Mikimoto Pearl Necklace No.1
Mikimoto Pearl Necklace No.1
The signature single-strand Akoya necklace that defines the Mikimoto house
The Mikimoto Pearl Necklace No.1 is the company's flagship classic strand, a single-row necklace of round Japanese Akoya cultured pearls strung in either a uniform or a graduated arrangement and finished with a small white-gold or platinum clasp. It is sold today as a continuing reference in the Mikimoto catalogue and is the piece against which any Akoya strand from any house is most often informally compared. The article that follows describes the conventional specification of the No.1 strand as it has stood, with minor variations, since the late 1950s, when the post-war Akoya industry achieved the consistency of size and lustre that the design assumes.
Specification
The classic Mikimoto No.1 is a uniform strand, typically presented in lengths of forty to forty-five centimetres for choker or princess proportions, with longer matinée and opera lengths offered to special order. The pearls themselves are round Akoya, drilled and knotted between each pearl with silk thread, a finishing detail that protects each pearl from rubbing against its neighbours and that prevents the loss of the entire strand should the thread part. Pearl diameters are graded in half-millimetre increments, with the most commonly seen sizes for the No.1 falling in the seven-and-a-half to eight-millimetre and the eight-to-eight-and-a-half-millimetre brackets. Larger sizes, up to ten millimetres, are produced but are increasingly rare and are priced accordingly.

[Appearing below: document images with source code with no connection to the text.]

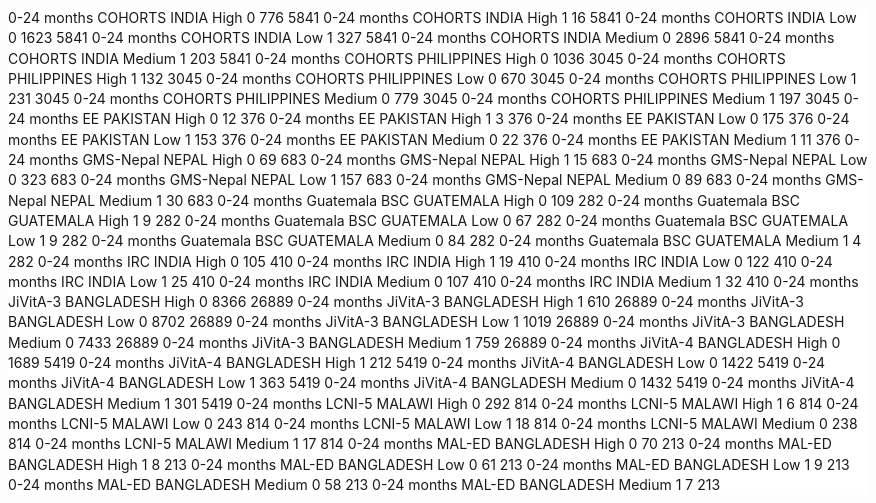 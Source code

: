 0-24 months   COHORTS          INDIA                          High              0      776    5841
0-24 months   COHORTS          INDIA                          High              1       16    5841
0-24 months   COHORTS          INDIA                          Low               0     1623    5841
0-24 months   COHORTS          INDIA                          Low               1      327    5841
0-24 months   COHORTS          INDIA                          Medium            0     2896    5841
0-24 months   COHORTS          INDIA                          Medium            1      203    5841
0-24 months   COHORTS          PHILIPPINES                    High              0     1036    3045
0-24 months   COHORTS          PHILIPPINES                    High              1      132    3045
0-24 months   COHORTS          PHILIPPINES                    Low               0      670    3045
0-24 months   COHORTS          PHILIPPINES                    Low               1      231    3045
0-24 months   COHORTS          PHILIPPINES                    Medium            0      779    3045
0-24 months   COHORTS          PHILIPPINES                    Medium            1      197    3045
0-24 months   EE               PAKISTAN                       High              0       12     376
0-24 months   EE               PAKISTAN                       High              1        3     376
0-24 months   EE               PAKISTAN                       Low               0      175     376
0-24 months   EE               PAKISTAN                       Low               1      153     376
0-24 months   EE               PAKISTAN                       Medium            0       22     376
0-24 months   EE               PAKISTAN                       Medium            1       11     376
0-24 months   GMS-Nepal        NEPAL                          High              0       69     683
0-24 months   GMS-Nepal        NEPAL                          High              1       15     683
0-24 months   GMS-Nepal        NEPAL                          Low               0      323     683
0-24 months   GMS-Nepal        NEPAL                          Low               1      157     683
0-24 months   GMS-Nepal        NEPAL                          Medium            0       89     683
0-24 months   GMS-Nepal        NEPAL                          Medium            1       30     683
0-24 months   Guatemala BSC    GUATEMALA                      High              0      109     282
0-24 months   Guatemala BSC    GUATEMALA                      High              1        9     282
0-24 months   Guatemala BSC    GUATEMALA                      Low               0       67     282
0-24 months   Guatemala BSC    GUATEMALA                      Low               1        9     282
0-24 months   Guatemala BSC    GUATEMALA                      Medium            0       84     282
0-24 months   Guatemala BSC    GUATEMALA                      Medium            1        4     282
0-24 months   IRC              INDIA                          High              0      105     410
0-24 months   IRC              INDIA                          High              1       19     410
0-24 months   IRC              INDIA                          Low               0      122     410
0-24 months   IRC              INDIA                          Low               1       25     410
0-24 months   IRC              INDIA                          Medium            0      107     410
0-24 months   IRC              INDIA                          Medium            1       32     410
0-24 months   JiVitA-3         BANGLADESH                     High              0     8366   26889
0-24 months   JiVitA-3         BANGLADESH                     High              1      610   26889
0-24 months   JiVitA-3         BANGLADESH                     Low               0     8702   26889
0-24 months   JiVitA-3         BANGLADESH                     Low               1     1019   26889
0-24 months   JiVitA-3         BANGLADESH                     Medium            0     7433   26889
0-24 months   JiVitA-3         BANGLADESH                     Medium            1      759   26889
0-24 months   JiVitA-4         BANGLADESH                     High              0     1689    5419
0-24 months   JiVitA-4         BANGLADESH                     High              1      212    5419
0-24 months   JiVitA-4         BANGLADESH                     Low               0     1422    5419
0-24 months   JiVitA-4         BANGLADESH                     Low               1      363    5419
0-24 months   JiVitA-4         BANGLADESH                     Medium            0     1432    5419
0-24 months   JiVitA-4         BANGLADESH                     Medium            1      301    5419
0-24 months   LCNI-5           MALAWI                         High              0      292     814
0-24 months   LCNI-5           MALAWI                         High              1        6     814
0-24 months   LCNI-5           MALAWI                         Low               0      243     814
0-24 months   LCNI-5           MALAWI                         Low               1       18     814
0-24 months   LCNI-5           MALAWI                         Medium            0      238     814
0-24 months   LCNI-5           MALAWI                         Medium            1       17     814
0-24 months   MAL-ED           BANGLADESH                     High              0       70     213
0-24 months   MAL-ED           BANGLADESH                     High              1        8     213
0-24 months   MAL-ED           BANGLADESH                     Low               0       61     213
0-24 months   MAL-ED           BANGLADESH                     Low               1        9     213
0-24 months   MAL-ED           BANGLADESH                     Medium            0       58     213
0-24 months   MAL-ED           BANGLADESH                     Medium            1        7     213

Mikimoto's house grading describes pearls in the No.1 as exhibiting the high lustre and fine surface that the company markets as its A1 grade and above. In gemmological terms the strand is required to show what the GIA's Pearl Description System calls excellent or very good lustre, with surfaces clean to lightly blemished, body colour falling in the white-to-cream range, and the characteristic rosé or silver overtone of fine Akoya. Matching for size, shape, and colour across the strand is a substantial part of the work that distinguishes a Mikimoto No.1 from a less expensive equivalent.
Origins of the design
The single-strand Akoya necklace is older than the Mikimoto No.1 designation; it emerged as the principal commercial form of the cultured pearl in the 1920s and was the form in which Mikimoto first reached Western markets after the 1924 Paris court ruling permitted the sale of cultured pearls subject to disclosure. The post-war No.1 designation formalised what had become the company's house standard during the boom in Akoya production in the 1950s and early 1960s, when Mie Prefecture and Ehime Prefecture were producing pearls in volumes and with a consistency of lustre that have never been quite matched since. The strand has remained in continuous production through the subsequent decades, surviving the competitive pressure first of larger South Sea pearls and then of Chinese freshwater production.
Trade significance
For the modern pearl trade the Mikimoto No.1 functions as a benchmark. Pearl buyers, particularly outside Japan, often describe a fine Akoya strand as being of "Mikimoto quality" in shorthand for the combination of high lustre, clean surface, careful matching, and silk knotting that the No.1 represents. The shorthand is imprecise, since pearls of equivalent quality are produced by other Japanese houses and by independent farms, but it indicates the cultural weight of the Mikimoto designation. The strand is also a useful pedagogical reference: a buyer learning to grade Akoya can do worse than to compare a candidate strand against a Mikimoto No.1, since the latter sets a clear and consistent point of reference for what fine Akoya should look like at a given size.
Care and longevity
Akoya nacre is thinner than that of South Sea or freshwater pearls, and a No.1 strand requires the same care as any fine Akoya: protection from cosmetics, perfumes, and household chemicals, regular cleaning with a soft damp cloth, and periodic restringing every two to five years depending on wear. Mikimoto offers restringing as a service through its boutiques and through the Tokyo and New York workshops. With proper care a strand purchased in the present generation will pass to a subsequent one without significant loss of beauty, which is part of the design's appeal as a piece of inheritable jewellery.
Place in the Mikimoto catalogue
The No.1 sits within a wider Mikimoto catalogue that today extends to South Sea and black Tahitian pearl strands, multi-row necklaces, and elaborate jewelled pieces. It nonetheless remains the canonical Mikimoto reference, and the piece in which the connection between the company and the original cultured Akoya pearl is most directly preserved. For a Skyjems client looking to acquire a single piece of fine cultured pearl jewellery with a clear pedigree, the No.1 strand or a comparable independent equivalent matched to the same standards is the natural starting point.